**Records drawn from a dataset:**

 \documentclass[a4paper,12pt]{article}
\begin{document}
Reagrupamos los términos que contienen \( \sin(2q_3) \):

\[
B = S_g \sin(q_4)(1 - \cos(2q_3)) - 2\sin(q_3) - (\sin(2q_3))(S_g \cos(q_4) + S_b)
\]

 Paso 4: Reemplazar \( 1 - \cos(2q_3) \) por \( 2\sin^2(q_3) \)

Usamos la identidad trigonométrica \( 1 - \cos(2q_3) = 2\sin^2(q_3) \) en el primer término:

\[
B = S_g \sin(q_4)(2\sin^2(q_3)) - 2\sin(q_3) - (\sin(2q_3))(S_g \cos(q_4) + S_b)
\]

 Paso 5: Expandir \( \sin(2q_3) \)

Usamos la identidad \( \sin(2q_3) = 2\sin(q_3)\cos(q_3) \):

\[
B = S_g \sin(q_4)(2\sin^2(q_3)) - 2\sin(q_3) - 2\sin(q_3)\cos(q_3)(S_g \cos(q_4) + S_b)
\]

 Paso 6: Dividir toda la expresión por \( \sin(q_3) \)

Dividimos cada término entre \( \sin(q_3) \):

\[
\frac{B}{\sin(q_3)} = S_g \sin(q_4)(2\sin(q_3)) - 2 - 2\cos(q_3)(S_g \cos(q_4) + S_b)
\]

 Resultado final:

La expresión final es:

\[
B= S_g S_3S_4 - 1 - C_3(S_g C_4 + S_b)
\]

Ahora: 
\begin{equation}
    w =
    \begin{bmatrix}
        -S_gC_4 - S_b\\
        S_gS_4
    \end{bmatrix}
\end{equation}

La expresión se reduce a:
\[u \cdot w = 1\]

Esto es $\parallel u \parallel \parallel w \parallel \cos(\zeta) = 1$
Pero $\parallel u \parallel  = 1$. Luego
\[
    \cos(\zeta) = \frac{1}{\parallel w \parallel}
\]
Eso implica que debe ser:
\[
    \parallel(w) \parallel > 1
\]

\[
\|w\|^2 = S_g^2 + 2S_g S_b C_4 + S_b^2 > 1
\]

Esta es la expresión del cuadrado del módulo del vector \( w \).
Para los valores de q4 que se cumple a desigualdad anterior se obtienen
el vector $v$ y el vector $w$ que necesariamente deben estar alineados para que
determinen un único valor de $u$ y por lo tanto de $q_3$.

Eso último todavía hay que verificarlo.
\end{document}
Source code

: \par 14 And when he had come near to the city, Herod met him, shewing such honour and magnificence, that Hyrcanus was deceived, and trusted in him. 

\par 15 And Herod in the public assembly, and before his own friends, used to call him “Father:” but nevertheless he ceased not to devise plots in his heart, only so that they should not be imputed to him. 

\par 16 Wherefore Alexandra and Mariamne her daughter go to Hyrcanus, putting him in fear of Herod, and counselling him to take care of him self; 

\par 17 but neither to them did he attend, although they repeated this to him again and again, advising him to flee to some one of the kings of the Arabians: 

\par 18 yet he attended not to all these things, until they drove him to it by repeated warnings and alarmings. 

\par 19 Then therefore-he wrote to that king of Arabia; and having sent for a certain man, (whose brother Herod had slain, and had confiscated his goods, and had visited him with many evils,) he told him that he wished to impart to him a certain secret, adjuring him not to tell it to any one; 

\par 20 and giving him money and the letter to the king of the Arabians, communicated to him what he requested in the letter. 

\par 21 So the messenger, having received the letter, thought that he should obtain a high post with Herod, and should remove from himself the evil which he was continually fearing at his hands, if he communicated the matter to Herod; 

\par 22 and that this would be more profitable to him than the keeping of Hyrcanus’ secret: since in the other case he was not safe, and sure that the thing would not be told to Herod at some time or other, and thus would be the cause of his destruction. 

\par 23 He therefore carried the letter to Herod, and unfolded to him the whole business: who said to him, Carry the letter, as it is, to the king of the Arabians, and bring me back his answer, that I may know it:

**Assignment:**
Write out the records again so that each line matches the original exactly.

**Result for this task:**
 \documentclass[a4paper,12pt]{article}
\begin{document}
Reagrupamos los términos que contienen \( \sin(2q_3) \):

\[
B = S_g \sin(q_4)(1 - \cos(2q_3)) - 2\sin(q_3) - (\sin(2q_3))(S_g \cos(q_4) + S_b)
\]

 Paso 4: Reemplazar \( 1 - \cos(2q_3) \) por \( 2\sin^2(q_3) \)

Usamos la identidad trigonométrica \( 1 - \cos(2q_3) = 2\sin^2(q_3) \) en el primer término:

\[
B = S_g \sin(q_4)(2\sin^2(q_3)) - 2\sin(q_3) - (\sin(2q_3))(S_g \cos(q_4) + S_b)
\]

 Paso 5: Expandir \( \sin(2q_3) \)

Usamos la identidad \( \sin(2q_3) = 2\sin(q_3)\cos(q_3) \):

\[
B = S_g \sin(q_4)(2\sin^2(q_3)) - 2\sin(q_3) - 2\sin(q_3)\cos(q_3)(S_g \cos(q_4) + S_b)
\]

 Paso 6: Dividir toda la expresión por \( \sin(q_3) \)

Dividimos cada término entre \( \sin(q_3) \):

\[
\frac{B}{\sin(q_3)} = S_g \sin(q_4)(2\sin(q_3)) - 2 - 2\cos(q_3)(S_g \cos(q_4) + S_b)
\]

 Resultado final:

La expresión final es:

\[
B= S_g S_3S_4 - 1 - C_3(S_g C_4 + S_b)
\]

Ahora: 
\begin{equation}
    w =
    \begin{bmatrix}
        -S_gC_4 - S_b\\
        S_gS_4
    \end{bmatrix}
\end{equation}

La expresión se reduce a:
\[u \cdot w = 1\]

Esto es $\parallel u \parallel \parallel w \parallel \cos(\zeta) = 1$
Pero $\parallel u \parallel  = 1$. Luego
\[
    \cos(\zeta) = \frac{1}{\parallel w \parallel}
\]
Eso implica que debe ser:
\[
    \parallel(w) \parallel > 1
\]

\[
\|w\|^2 = S_g^2 + 2S_g S_b C_4 + S_b^2 > 1
\]

Esta es la expresión del cuadrado del módulo del vector \( w \).
Para los valores de q4 que se cumple a desigualdad anterior se obtienen
el vector $v$ y el vector $w$ que necesariamente deben estar alineados para que
determinen un único valor de $u$ y por lo tanto de $q_3$.

Eso último todavía hay que verificarlo.
\end{document}
Source code

: \par 14 And when he had come near to the city, Herod met him, shewing such honour and magnificence, that Hyrcanus was deceived, and trusted in him. 

\par 15 And Herod in the public assembly, and before his own friends, used to call him “Father:” but nevertheless he ceased not to devise plots in his heart, only so that they should not be imputed to him. 

\par 16 Wherefore Alexandra and Mariamne her daughter go to Hyrcanus, putting him in fear of Herod, and counselling him to take care of him self; 

\par 17 but neither to them did he attend, although they repeated this to him again and again, advising him to flee to some one of the kings of the Arabians: 

\par 18 yet he attended not to all these things, until they drove him to it by repeated warnings and alarmings. 

\par 19 Then therefore-he wrote to that king of Arabia; and having sent for a certain man, (whose brother Herod had slain, and had confiscated his goods, and had visited him with many evils,) he told him that he wished to impart to him a certain secret, adjuring him not to tell it to any one; 

\par 20 and giving him money and the letter to the king of the Arabians, communicated to him what he requested in the letter. 

\par 21 So the messenger, having received the letter, thought that he should obtain a high post with Herod, and should remove from himself the evil which he was continually fearing at his hands, if he communicated the matter to Herod; 

\par 22 and that this would be more profitable to him than the keeping of Hyrcanus’ secret: since in the other case he was not safe, and sure that the thing would not be told to Herod at some time or other, and thus would be the cause of his destruction. 

\par 23 He therefore carried the letter to Herod, and unfolded to him the whole business: who said to him, Carry the letter, as it is, to the king of the Arabians, and bring me back his answer, that I may know it:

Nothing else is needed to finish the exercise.